Liquid Satan just possesses everyone

 PRINCE OF DARKNESS (1987)
Reviewed by Jerry Saravia

The slow murmur and drum beat on the soundtrack of "Prince of Darkness" gets to you and can be pulsating. It is not all that different from the soundtrack of John Carpenter's "The Thing" or his "They Live." A solid opening for John Carpenter's Satan film, dealing with subatomic matter and green ooze in a canister and some light philosophical and religious discussions, should have yielded sparks. All I got were numbingly mild shocks.

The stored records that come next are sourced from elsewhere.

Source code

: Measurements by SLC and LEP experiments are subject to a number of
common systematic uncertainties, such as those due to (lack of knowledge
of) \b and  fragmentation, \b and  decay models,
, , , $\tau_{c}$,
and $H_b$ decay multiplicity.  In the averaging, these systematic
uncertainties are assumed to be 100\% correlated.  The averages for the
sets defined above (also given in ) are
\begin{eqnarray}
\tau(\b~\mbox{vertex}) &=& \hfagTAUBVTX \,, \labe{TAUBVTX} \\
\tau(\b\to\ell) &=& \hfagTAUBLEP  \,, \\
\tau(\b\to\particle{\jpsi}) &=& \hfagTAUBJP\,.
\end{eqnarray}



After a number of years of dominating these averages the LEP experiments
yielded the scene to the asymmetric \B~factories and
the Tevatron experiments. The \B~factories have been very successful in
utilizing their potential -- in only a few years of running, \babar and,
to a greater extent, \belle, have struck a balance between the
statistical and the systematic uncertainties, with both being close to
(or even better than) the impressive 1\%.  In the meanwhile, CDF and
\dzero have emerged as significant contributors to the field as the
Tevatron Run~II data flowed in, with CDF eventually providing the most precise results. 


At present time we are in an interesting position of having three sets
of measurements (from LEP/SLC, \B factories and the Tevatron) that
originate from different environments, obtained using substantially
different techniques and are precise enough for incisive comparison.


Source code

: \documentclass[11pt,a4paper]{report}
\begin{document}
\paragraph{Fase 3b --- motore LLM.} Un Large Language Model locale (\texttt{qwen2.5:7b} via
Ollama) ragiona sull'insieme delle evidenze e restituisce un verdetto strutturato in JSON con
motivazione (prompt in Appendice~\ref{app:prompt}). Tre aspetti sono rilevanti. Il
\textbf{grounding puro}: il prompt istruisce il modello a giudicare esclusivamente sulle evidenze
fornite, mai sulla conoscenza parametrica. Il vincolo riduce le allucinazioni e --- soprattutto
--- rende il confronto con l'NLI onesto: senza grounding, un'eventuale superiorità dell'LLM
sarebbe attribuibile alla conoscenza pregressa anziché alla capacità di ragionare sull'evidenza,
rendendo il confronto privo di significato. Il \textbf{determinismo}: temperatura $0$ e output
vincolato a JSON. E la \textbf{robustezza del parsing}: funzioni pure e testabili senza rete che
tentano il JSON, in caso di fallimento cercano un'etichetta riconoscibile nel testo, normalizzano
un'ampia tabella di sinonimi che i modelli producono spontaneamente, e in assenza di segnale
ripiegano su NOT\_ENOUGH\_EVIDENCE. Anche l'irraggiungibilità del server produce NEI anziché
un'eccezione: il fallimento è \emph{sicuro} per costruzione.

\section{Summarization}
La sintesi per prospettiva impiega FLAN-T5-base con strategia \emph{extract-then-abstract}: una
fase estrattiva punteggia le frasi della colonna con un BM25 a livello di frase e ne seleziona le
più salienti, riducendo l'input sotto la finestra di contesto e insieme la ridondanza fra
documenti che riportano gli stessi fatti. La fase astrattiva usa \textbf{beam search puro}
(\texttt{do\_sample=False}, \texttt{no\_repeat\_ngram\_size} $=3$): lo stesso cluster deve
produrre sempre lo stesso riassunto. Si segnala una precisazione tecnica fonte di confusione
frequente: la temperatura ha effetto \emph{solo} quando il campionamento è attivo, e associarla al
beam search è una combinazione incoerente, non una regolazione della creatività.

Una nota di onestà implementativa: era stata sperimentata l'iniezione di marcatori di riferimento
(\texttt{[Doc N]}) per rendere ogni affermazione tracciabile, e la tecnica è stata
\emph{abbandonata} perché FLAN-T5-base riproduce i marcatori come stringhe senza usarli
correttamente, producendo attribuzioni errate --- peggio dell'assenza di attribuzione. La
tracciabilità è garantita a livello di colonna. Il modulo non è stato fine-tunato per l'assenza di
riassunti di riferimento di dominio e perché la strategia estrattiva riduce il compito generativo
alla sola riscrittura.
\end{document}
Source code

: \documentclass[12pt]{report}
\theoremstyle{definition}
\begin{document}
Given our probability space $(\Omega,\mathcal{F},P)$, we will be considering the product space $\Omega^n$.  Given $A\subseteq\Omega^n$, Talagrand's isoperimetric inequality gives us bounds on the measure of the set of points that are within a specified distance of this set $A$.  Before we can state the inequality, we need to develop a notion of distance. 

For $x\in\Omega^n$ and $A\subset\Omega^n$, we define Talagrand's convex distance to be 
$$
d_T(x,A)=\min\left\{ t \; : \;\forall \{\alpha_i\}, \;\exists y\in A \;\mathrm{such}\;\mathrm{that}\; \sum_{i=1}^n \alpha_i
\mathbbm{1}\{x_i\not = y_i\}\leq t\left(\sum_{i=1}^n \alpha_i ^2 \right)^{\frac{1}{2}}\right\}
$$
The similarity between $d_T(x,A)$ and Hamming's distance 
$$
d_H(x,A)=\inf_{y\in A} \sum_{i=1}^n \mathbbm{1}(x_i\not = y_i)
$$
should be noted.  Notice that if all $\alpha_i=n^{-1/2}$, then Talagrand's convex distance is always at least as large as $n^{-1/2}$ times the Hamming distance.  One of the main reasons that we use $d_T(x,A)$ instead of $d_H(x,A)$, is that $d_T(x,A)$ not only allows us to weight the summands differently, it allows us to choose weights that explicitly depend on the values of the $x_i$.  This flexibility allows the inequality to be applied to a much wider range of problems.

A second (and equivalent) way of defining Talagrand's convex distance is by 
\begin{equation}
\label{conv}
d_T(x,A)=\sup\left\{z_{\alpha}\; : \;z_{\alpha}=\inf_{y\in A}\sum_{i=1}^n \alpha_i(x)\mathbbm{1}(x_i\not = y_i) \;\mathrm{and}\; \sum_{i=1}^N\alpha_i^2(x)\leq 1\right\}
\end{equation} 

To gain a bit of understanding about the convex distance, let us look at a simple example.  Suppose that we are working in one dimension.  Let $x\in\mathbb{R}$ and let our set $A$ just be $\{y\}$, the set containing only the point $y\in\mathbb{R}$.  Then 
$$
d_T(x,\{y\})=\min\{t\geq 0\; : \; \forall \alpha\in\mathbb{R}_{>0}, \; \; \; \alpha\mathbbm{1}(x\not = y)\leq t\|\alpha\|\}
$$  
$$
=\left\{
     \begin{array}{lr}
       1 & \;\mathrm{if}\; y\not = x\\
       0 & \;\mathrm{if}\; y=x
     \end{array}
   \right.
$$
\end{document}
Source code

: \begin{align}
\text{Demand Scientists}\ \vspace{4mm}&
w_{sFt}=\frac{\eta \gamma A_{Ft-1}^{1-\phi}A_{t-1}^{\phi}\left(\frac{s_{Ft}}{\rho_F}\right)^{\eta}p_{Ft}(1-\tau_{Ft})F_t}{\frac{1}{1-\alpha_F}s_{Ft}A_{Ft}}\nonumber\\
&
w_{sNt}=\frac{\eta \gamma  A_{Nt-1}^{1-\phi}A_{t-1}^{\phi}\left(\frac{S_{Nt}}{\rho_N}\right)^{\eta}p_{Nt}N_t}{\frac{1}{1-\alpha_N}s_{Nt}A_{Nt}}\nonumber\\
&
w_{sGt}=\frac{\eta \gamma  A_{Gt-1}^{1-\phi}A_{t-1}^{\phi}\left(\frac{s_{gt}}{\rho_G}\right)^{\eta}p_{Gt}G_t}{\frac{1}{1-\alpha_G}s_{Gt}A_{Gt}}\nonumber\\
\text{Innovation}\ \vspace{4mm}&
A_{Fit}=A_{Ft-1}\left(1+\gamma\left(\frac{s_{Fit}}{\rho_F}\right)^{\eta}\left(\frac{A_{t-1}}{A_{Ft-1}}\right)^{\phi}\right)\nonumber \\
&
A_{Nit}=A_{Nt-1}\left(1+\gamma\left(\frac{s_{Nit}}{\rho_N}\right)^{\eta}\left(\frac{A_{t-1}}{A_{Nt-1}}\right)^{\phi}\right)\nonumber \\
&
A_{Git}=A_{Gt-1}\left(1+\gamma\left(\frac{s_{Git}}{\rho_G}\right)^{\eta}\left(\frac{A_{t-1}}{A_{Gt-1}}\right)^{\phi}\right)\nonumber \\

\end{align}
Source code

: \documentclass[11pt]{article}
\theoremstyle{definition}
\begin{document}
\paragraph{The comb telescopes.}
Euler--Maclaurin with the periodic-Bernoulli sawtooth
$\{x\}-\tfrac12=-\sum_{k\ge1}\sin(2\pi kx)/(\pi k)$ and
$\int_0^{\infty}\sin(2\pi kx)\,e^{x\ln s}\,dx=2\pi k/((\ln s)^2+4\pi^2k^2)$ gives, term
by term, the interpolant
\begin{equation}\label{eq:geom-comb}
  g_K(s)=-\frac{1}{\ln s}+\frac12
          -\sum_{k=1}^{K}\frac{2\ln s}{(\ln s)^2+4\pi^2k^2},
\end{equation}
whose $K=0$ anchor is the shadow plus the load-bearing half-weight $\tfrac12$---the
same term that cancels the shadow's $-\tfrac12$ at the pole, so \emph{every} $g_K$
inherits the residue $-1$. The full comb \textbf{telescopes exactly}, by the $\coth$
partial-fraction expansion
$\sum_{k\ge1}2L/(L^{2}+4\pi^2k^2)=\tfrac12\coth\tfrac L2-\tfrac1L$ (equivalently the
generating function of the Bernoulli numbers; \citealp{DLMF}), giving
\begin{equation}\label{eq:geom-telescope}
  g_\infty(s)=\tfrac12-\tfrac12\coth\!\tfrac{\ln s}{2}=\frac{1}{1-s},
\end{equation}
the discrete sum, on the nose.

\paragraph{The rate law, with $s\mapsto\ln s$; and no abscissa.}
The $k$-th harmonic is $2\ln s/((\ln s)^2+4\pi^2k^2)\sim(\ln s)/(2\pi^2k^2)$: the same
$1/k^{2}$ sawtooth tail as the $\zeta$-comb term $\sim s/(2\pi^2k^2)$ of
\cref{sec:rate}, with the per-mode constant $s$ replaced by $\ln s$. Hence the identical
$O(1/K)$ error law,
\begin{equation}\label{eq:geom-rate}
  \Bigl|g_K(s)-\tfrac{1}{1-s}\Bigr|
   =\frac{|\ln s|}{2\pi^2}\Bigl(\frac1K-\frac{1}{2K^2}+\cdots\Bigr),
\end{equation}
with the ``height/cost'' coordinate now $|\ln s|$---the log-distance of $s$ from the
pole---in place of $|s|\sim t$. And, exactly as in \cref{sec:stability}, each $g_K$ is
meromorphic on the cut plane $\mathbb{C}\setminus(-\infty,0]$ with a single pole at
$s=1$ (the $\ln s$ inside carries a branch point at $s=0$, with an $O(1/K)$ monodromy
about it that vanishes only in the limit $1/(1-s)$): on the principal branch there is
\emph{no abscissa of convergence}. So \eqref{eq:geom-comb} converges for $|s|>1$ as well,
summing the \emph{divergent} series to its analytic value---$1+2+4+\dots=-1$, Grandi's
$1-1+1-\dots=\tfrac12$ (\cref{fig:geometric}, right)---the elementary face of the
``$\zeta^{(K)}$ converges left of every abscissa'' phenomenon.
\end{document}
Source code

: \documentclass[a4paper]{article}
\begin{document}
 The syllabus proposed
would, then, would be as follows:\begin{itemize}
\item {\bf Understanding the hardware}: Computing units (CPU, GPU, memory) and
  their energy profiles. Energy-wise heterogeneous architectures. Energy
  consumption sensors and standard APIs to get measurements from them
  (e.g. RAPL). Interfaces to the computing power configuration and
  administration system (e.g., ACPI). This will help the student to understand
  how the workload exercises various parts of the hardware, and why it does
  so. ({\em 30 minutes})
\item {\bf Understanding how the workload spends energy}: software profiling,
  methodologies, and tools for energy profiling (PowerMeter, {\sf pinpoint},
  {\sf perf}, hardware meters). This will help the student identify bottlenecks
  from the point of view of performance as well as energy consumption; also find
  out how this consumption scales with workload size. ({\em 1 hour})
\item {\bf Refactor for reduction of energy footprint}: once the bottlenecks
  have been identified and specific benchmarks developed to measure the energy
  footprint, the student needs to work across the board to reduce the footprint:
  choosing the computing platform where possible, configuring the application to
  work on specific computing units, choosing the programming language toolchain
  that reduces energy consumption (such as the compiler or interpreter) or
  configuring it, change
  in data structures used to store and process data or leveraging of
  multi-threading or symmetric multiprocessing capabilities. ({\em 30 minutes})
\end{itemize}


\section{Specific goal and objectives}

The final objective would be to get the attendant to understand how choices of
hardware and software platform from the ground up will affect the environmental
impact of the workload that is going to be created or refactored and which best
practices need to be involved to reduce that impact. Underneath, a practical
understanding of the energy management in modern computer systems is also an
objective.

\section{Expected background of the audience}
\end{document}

A group of scientists, computer experts and graduate students from a local university gather together at a run-down church in Los Angeles. This particular church houses the green ooze in a canister, which can only be opened from the inside. Yeah, who is going to get close to a canister where that green liquid ooze is in constant motion! Some do try, and then get that green liquid shot into their mouths causing them to be possessed. Donald Pleasance is a very perturbed priest who is summoned to this church while homeless people (including one played by Alice Cooper) stand around looking at the sun - at night, they look at the open windows of the church. Standing, and standing, and standing. If anyone leaves the church, they come after you and kill you, or you get possessed with creepy crawlies like bugs consuming your body. 

The most stunning image is one presumably from the future where the church entrance shows someone, maybe Satan, in shadow with its arms outstretched. Other than that, we do get a romantic subplot with the late Lisa Blount and Jameson Parker that draws some sparks of interest. I like the deep conversations between Victor Wong as a physics professor and Pleasance. The rest of the film is turgid, monotonous nonsense with the liquid Satan consuming everyone in its path and possessing everyone to kill each other. A reflective mirror leads to another dimension where Satan's hand is not far behind. Coming from the one of the masters of horror, John Carpenter's "Prince of Darkness" contains a few jump scares (which Carpenter is terrific at, minus any "shock" sound effect) but most of the film is just silly humdrum fare where you are left standing, or sitting, waiting for the inevitable.